Task prompt -
A single number is wanted: how many lines of the data include the string "article".

^^^^^^^^^^^^^^^^

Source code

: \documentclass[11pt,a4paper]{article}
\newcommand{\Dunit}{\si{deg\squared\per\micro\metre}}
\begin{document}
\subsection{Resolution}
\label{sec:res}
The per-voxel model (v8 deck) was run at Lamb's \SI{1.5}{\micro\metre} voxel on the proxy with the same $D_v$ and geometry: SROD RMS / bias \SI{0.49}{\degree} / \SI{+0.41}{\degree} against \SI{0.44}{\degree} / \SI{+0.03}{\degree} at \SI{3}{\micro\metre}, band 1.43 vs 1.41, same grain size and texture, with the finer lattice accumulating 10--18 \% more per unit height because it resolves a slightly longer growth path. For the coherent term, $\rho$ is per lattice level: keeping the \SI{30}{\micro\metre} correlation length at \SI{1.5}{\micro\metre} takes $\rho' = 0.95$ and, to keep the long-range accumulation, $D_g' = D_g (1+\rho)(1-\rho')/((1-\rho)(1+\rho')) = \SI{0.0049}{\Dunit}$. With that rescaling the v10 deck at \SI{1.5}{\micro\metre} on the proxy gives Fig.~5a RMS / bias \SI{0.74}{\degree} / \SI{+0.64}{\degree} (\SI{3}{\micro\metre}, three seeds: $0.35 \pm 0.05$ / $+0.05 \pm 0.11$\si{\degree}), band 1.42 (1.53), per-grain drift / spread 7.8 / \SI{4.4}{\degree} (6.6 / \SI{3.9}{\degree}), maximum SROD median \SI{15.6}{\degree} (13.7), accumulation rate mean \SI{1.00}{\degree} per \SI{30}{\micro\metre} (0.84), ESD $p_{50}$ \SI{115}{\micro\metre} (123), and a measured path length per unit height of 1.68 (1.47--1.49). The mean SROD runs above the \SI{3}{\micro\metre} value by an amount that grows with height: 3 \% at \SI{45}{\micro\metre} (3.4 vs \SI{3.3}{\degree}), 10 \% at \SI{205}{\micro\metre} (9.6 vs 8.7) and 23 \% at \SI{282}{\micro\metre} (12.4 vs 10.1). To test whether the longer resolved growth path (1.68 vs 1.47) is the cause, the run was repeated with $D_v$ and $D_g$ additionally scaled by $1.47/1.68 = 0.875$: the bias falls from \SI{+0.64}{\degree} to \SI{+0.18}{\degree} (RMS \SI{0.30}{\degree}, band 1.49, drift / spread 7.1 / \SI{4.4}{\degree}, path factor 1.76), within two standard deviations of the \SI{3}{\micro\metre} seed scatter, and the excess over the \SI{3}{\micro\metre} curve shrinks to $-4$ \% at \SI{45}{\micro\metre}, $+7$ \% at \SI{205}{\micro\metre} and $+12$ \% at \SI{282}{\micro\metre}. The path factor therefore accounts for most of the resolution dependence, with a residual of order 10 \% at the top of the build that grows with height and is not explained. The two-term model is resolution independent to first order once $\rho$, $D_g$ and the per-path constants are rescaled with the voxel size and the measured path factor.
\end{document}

^^^^^^^^^^^^^^^^

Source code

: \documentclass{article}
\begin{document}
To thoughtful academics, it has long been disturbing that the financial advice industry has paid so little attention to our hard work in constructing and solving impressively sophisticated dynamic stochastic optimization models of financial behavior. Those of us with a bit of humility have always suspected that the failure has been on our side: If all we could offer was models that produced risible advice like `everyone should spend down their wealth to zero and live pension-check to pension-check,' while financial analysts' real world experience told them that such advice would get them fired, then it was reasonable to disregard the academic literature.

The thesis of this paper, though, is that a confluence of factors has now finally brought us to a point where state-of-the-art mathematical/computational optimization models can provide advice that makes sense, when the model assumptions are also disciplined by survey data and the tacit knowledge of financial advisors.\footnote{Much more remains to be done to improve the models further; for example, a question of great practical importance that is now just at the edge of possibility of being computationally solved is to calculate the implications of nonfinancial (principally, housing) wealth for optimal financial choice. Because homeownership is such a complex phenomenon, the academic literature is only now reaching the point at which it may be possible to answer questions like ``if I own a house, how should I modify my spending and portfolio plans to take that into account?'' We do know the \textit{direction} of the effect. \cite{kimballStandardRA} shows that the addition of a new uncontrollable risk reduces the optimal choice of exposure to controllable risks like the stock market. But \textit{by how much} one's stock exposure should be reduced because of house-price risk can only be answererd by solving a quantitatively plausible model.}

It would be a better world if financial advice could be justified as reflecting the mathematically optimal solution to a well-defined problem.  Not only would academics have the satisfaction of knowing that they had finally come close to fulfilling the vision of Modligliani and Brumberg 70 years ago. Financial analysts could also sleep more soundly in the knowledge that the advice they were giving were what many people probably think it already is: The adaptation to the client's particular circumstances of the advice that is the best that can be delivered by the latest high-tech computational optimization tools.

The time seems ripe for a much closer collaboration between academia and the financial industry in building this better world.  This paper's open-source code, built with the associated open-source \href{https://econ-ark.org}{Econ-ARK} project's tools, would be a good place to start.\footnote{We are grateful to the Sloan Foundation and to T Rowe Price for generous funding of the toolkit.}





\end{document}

^^^^^^^^^^^^^^^^

Completed exercise -
2